24 – Mortes – Quando morria um anjinho (criança), faziam-lhe um caixão pintado de branco, com adornos e com sedas brancas no interior e, de casa, era levado para a Igreja, e depois para o cemitério por rapazotes, pegando as crianças em fitas. À frente um miúdo tocava a campainha. Se se tratasse de um adulto, o caixão era preto, com interior forrado a branco, e as roupas eram novas, bem como os sapatos. O caixão era feito à pressa pelos carpinteiros da terra, tal como o fato novo e os sapatos novos, dando trabalho a esses profissionais.
Velavam-no em casa, sempre com gritos do cônjuge e amigas, como na Antiga Grécia ou mourisma, atribuindo-lhe todas as virtudes.

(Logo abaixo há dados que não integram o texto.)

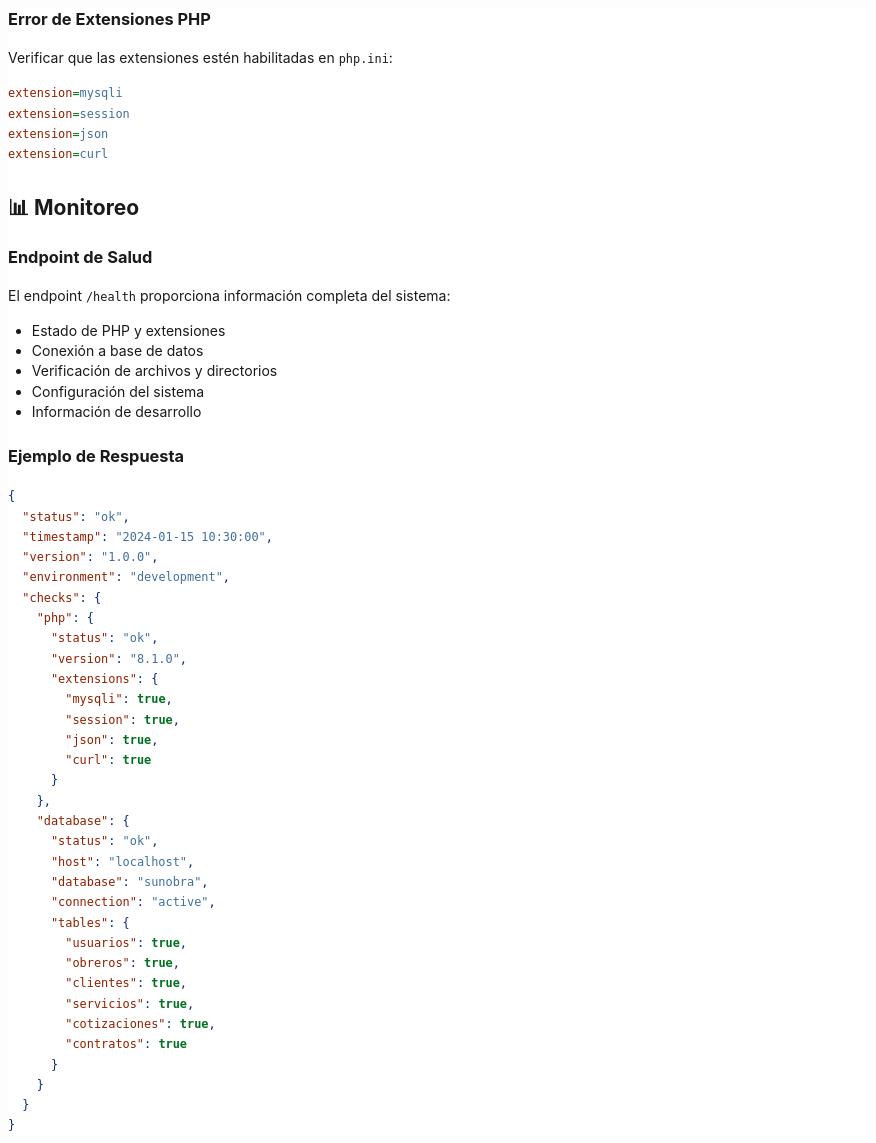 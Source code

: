 ### Error de Extensiones PHP
Verificar que las extensiones estén habilitadas en `php.ini`:
```ini
extension=mysqli
extension=session
extension=json
extension=curl
```

## 📊 Monitoreo

### Endpoint de Salud
El endpoint `/health` proporciona información completa del sistema:
- Estado de PHP y extensiones
- Conexión a base de datos
- Verificación de archivos y directorios
- Configuración del sistema
- Información de desarrollo

### Ejemplo de Respuesta
```json
{
  "status": "ok",
  "timestamp": "2024-01-15 10:30:00",
  "version": "1.0.0",
  "environment": "development",
  "checks": {
    "php": {
      "status": "ok",
      "version": "8.1.0",
      "extensions": {
        "mysqli": true,
        "session": true,
        "json": true,
        "curl": true
      }
    },
    "database": {
      "status": "ok",
      "host": "localhost",
      "database": "sunobra",
      "connection": "active",
      "tables": {
        "usuarios": true,
        "obreros": true,
        "clientes": true,
        "servicios": true,
        "cotizaciones": true,
        "contratos": true
      }
    }
  }
}
```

À noite rezava-se a coroa. No dia seguinte era o enterro. De casa levavam-no os familiares ou amigos para a Igreja, se morava para baixo desta, senão ia até à capela de Santo António, onde rezavam os ofícios e o morto seguia para o cemitério ao lado. À frente, um rapazola tocava a sineta. No caminho, interrompendo o choro, paravam junto ao cruzeiro no actual entroncamento da R. de Santo António com a Avenida, onde era feita mais uma reza.

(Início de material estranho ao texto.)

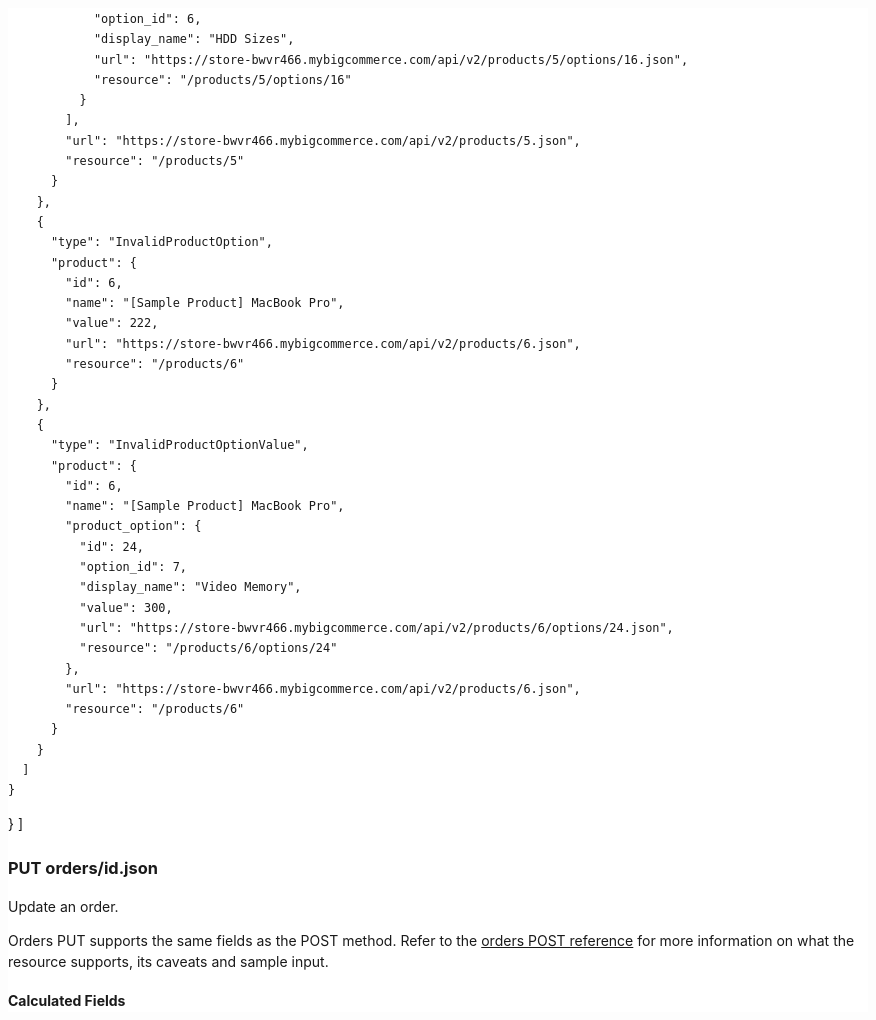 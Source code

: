                 "option_id": 6,
                "display_name": "HDD Sizes",
                "url": "https://store-bwvr466.mybigcommerce.com/api/v2/products/5/options/16.json",
                "resource": "/products/5/options/16"
              }
            ],
            "url": "https://store-bwvr466.mybigcommerce.com/api/v2/products/5.json",
            "resource": "/products/5"
          }
        },
        {
          "type": "InvalidProductOption",
          "product": {
            "id": 6,
            "name": "[Sample Product] MacBook Pro",
            "value": 222,
            "url": "https://store-bwvr466.mybigcommerce.com/api/v2/products/6.json",
            "resource": "/products/6"
          }
        },
        {
          "type": "InvalidProductOptionValue",
          "product": {
            "id": 6,
            "name": "[Sample Product] MacBook Pro",
            "product_option": {
              "id": 24,
              "option_id": 7,
              "display_name": "Video Memory",
              "value": 300,
              "url": "https://store-bwvr466.mybigcommerce.com/api/v2/products/6/options/24.json",
              "resource": "/products/6/options/24"
            },
            "url": "https://store-bwvr466.mybigcommerce.com/api/v2/products/6.json",
            "resource": "/products/6"
          }
        }
      ]
    }
  }
]
</pre>

### PUT orders/id.json

Update an order.

Orders PUT supports the same fields as the POST method. Refer to the <a href="#post-ordersjson">orders POST reference</a> for more information on what the resource supports, its caveats and sample input.

#### Calculated Fields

Na Igreja rezavam-se os Ofícios, com missa de corpo presente, se o morto tinha posses para pagar. As coroas continuavam durante nove dias. Nos quatro Domingos seguintes, após o toque do sino à do meio (isto é, a segunda vez) para a missa, as pessoas juntavam-se em frente da casa do morto para ouvir a rezadeira dizer o oração, seguindo depois o acompanhamento para a missa.

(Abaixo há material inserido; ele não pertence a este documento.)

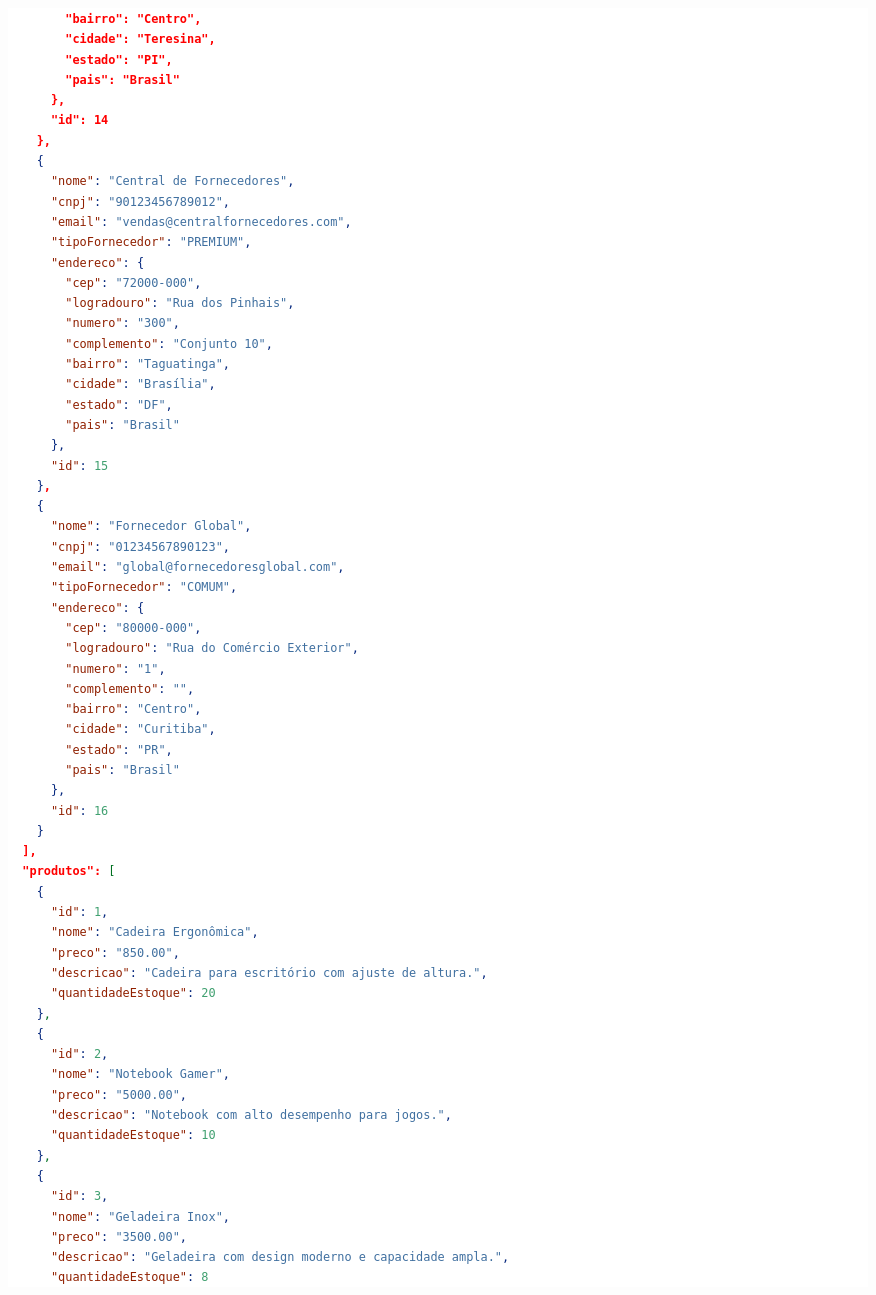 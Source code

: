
 ```json
        "bairro": "Centro",
        "cidade": "Teresina",
        "estado": "PI",
        "pais": "Brasil"
      },
      "id": 14
    },
    {
      "nome": "Central de Fornecedores",
      "cnpj": "90123456789012",
      "email": "vendas@centralfornecedores.com",
      "tipoFornecedor": "PREMIUM",
      "endereco": {
        "cep": "72000-000",
        "logradouro": "Rua dos Pinhais",
        "numero": "300",
        "complemento": "Conjunto 10",
        "bairro": "Taguatinga",
        "cidade": "Brasília",
        "estado": "DF",
        "pais": "Brasil"
      },
      "id": 15
    },
    {
      "nome": "Fornecedor Global",
      "cnpj": "01234567890123",
      "email": "global@fornecedoresglobal.com",
      "tipoFornecedor": "COMUM",
      "endereco": {
        "cep": "80000-000",
        "logradouro": "Rua do Comércio Exterior",
        "numero": "1",
        "complemento": "",
        "bairro": "Centro",
        "cidade": "Curitiba",
        "estado": "PR",
        "pais": "Brasil"
      },
      "id": 16
    }
  ],
  "produtos": [
    {
      "id": 1,
      "nome": "Cadeira Ergonômica",
      "preco": "850.00",
      "descricao": "Cadeira para escritório com ajuste de altura.",
      "quantidadeEstoque": 20
    },
    {
      "id": 2,
      "nome": "Notebook Gamer",
      "preco": "5000.00",
      "descricao": "Notebook com alto desempenho para jogos.",
      "quantidadeEstoque": 10
    },
    {
      "id": 3,
      "nome": "Geladeira Inox",
      "preco": "3500.00",
      "descricao": "Geladeira com design moderno e capacidade ampla.",
      "quantidadeEstoque": 8
```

25 – Domingos Terceiros – A seguir à missa havia procissão do Santíssimo com o pálio à volta da igreja. Se chovesse, a procissão fazia-se dentro da igreja, que não tinha bancos.
26 – Festas fora da terra:
– A Senhora da Poba (Póvoa) – É em Vale de Lobos, hoje Vale da Senhora da Póvoa, já no concelho de Penamacor, a uns 25 quilómetros de Quadrazais. A festa é no dia de Pentecostes, coincidindo com a festa do Espírito Santo em Quadrazais. Apesar disso, os quadrazenhos que a ela iam eram tantos que se poderia dizer que era festa deles. Iam pagar promessas por terem escapado o contrabando. Iam a cavalo, em carros de bois ou carroças engalanados. Quando começaram as camionetas, era esse o transporte utilizado. Traziam pandaretas e regressavam ao som dos cânticos à Senhora da Poba. No caminho faziam pausas nos castanheiros das merendas (no alto entre Santo Estêvão e Sabugal, donde se avistava Quadrazais), onde comiam fartos farnéis. Sempre cantando, chegavam a Quadrazais à tardinha, ou já de noite, alvoroçando os residentes. Os versos à Senhora da Poba são inúmeros. Eis alguns:
Indo eu no Vale de Lobo,
Óvi gritar, escutei.
Era a Senhora da Poba.
Que a castigava o rei.
Refrão
Ai, viva a velha, viva a nova
Ai, viva a Senhora da Poba.
– A Senhora da Ajuda – Festeja-se na Malhada Sorda, a uns 30 quilómetros de Quadrazais. Era no dia 6 e 7 de Setembro, festa rija semelhante à Santa Eufêmia. Era uma festa a que acorriam muitos quadrazenhos que aí se deslocavam de burro ou a pé, geralmente para cumprir promessas. Dormiam em qualquer loje ou palheiro, após a procissão do dia 6, ficando para a missa do dia 7. Fui lá uma vez de pequeno.
– A Senhora da Sacaparte fica logo a seguir a Alfaiates. Já era pouco concorrida dos quadrazenhos na minha infância.
Boa tarde, quanto à Festa da Sra. D’Ajuda referir que é do 5 ao 9 de setembro (desde há muitos anos e continuando a ser), sendo que a procissão é no dia 7, e não no dia 6.